━━━━━ Given data
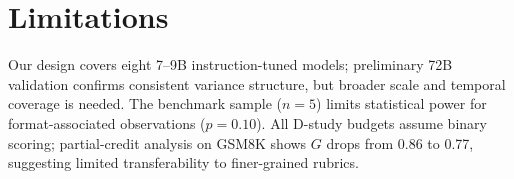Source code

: \section{Limitations}
\label{sec:limitations}

Our design covers eight 7--9B instruction-tuned models; preliminary 72B validation confirms consistent variance structure, but broader scale and temporal coverage is needed. The benchmark sample ($n = 5$) limits statistical power for format-associated observations ($p = 0.10$). All D-study budgets assume binary scoring; partial-credit analysis on GSM8K shows $G$ drops from 0.86 to 0.77, suggesting limited transferability to finer-grained rubrics.
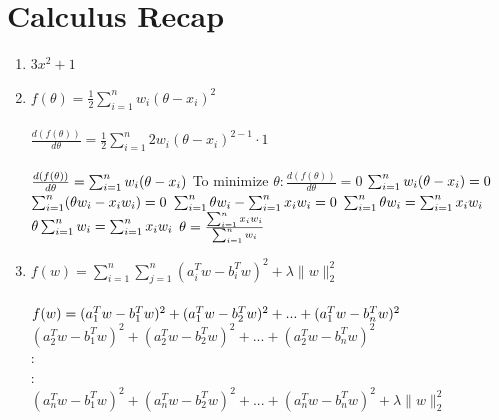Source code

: \documentclass[12pt,letterpaper]{article}
\begin{document}
\section*{Calculus Recap}
    \begin{enumerate}
            \item $3x^2 + 1$
            \item 
                $f( \theta ) =  \frac{1}{2} \sum_{i=1}^{n}  w_{i}(\theta -  x_{i})^2$  \\ \\
                $\frac{d(f(\theta)) }{d\theta} =  \frac{1}{2}  \sum_{i=1}^{n}  2w_{i}(\theta -  x_{i})^{2-1} \cdot 1$ \\ \\
                $\frac{d(f(\theta)) }{d\theta} =  \sum_{i=1}^{n}  w_{i}(\theta -  x_{i}) \\ \\$
                To minimize $\theta: \frac{d(f(\theta)) }{d\theta} = 0$
                $\sum_{i=1}^{n}  w_{i}(\theta -  x_{i}) = 0 \\ \\$
                $\sum_{i=1}^{n}  (\theta w_{i} -  x_{i}w_{i}) = 0 \\ \\$
                $\sum_{i=1}^{n} \theta w_{i} -  \sum_{i=1}^{n} x_{i}w_{i} = 0 \\ \\ $
                $\sum_{i=1}^{n} \theta w_{i} =  \sum_{i=1}^{n} x_{i}w_{i}\\ \\$
                $\theta \sum_{i=1}^{n} w_{i} =  \sum_{i=1}^{n} x_{i}w_{i}\\ \\$
                $\theta =  \frac{\sum_{i=1}^{n} x_{i}w_{i}}{\sum_{i=1}^{n} w_{i}}\\ \\$
            \item 
                $f(w) = \sum_{i=1}^{n} \sum_{j=1}^{n} (a_{i}^Tw - b_{i}^Tw)^2 +  \lambda  \parallel w \parallel_{2}^2$ \\ \\
                $f(w) = \\ (a_{1}^Tw - b_{1}^Tw)^2 + (a_{1}^Tw - b_{2}^Tw)^2 + ... + (a_{1}^Tw - b_{n}^Tw)^2$ \\
                $(a_{2}^Tw - b_{1}^Tw)^2 + (a_{2}^Tw - b_{2}^Tw)^2 + ... + (a_{2}^Tw - b_{n}^Tw)^2 $\\
                : \\
                : \\
                $(a_{n}^Tw - b_{1}^Tw)^2 + (a_{n}^Tw - b_{2}^Tw)^2 + ... + (a_{n}^Tw - b_{n}^Tw)^2 + \lambda  \parallel w \parallel_{2}^2$ \\ \\
                

\end{enumerate}
\end{document}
━━━━━━━━━━
● Exercise brief: Using the records above, output their complete text exactly, minus any images.

● Exercise result:
Source code

: \section{Limitations}
\label{sec:limitations}

Our design covers eight 7--9B instruction-tuned models; preliminary 72B validation confirms consistent variance structure, but broader scale and temporal coverage is needed. The benchmark sample ($n = 5$) limits statistical power for format-associated observations ($p = 0.10$). All D-study budgets assume binary scoring; partial-credit analysis on GSM8K shows $G$ drops from 0.86 to 0.77, suggesting limited transferability to finer-grained rubrics.
Source code

: \documentclass[12pt,letterpaper]{article}
\begin{document}
\section*{Calculus Recap}
    \begin{enumerate}
            \item $3x^2 + 1$
            \item 
                $f( \theta ) =  \frac{1}{2} \sum_{i=1}^{n}  w_{i}(\theta -  x_{i})^2$  \\ \\
                $\frac{d(f(\theta)) }{d\theta} =  \frac{1}{2}  \sum_{i=1}^{n}  2w_{i}(\theta -  x_{i})^{2-1} \cdot 1$ \\ \\
                $\frac{d(f(\theta)) }{d\theta} =  \sum_{i=1}^{n}  w_{i}(\theta -  x_{i}) \\ \\$
                To minimize $\theta: \frac{d(f(\theta)) }{d\theta} = 0$
                $\sum_{i=1}^{n}  w_{i}(\theta -  x_{i}) = 0 \\ \\$
                $\sum_{i=1}^{n}  (\theta w_{i} -  x_{i}w_{i}) = 0 \\ \\$
                $\sum_{i=1}^{n} \theta w_{i} -  \sum_{i=1}^{n} x_{i}w_{i} = 0 \\ \\ $
                $\sum_{i=1}^{n} \theta w_{i} =  \sum_{i=1}^{n} x_{i}w_{i}\\ \\$
                $\theta \sum_{i=1}^{n} w_{i} =  \sum_{i=1}^{n} x_{i}w_{i}\\ \\$
                $\theta =  \frac{\sum_{i=1}^{n} x_{i}w_{i}}{\sum_{i=1}^{n} w_{i}}\\ \\$
            \item 
                $f(w) = \sum_{i=1}^{n} \sum_{j=1}^{n} (a_{i}^Tw - b_{i}^Tw)^2 +  \lambda  \parallel w \parallel_{2}^2$ \\ \\
                $f(w) = \\ (a_{1}^Tw - b_{1}^Tw)^2 + (a_{1}^Tw - b_{2}^Tw)^2 + ... + (a_{1}^Tw - b_{n}^Tw)^2$ \\
                $(a_{2}^Tw - b_{1}^Tw)^2 + (a_{2}^Tw - b_{2}^Tw)^2 + ... + (a_{2}^Tw - b_{n}^Tw)^2 $\\
                : \\
                : \\
                $(a_{n}^Tw - b_{1}^Tw)^2 + (a_{n}^Tw - b_{2}^Tw)^2 + ... + (a_{n}^Tw - b_{n}^Tw)^2 + \lambda  \parallel w \parallel_{2}^2$ \\ \\
                

\end{enumerate}
\end{document}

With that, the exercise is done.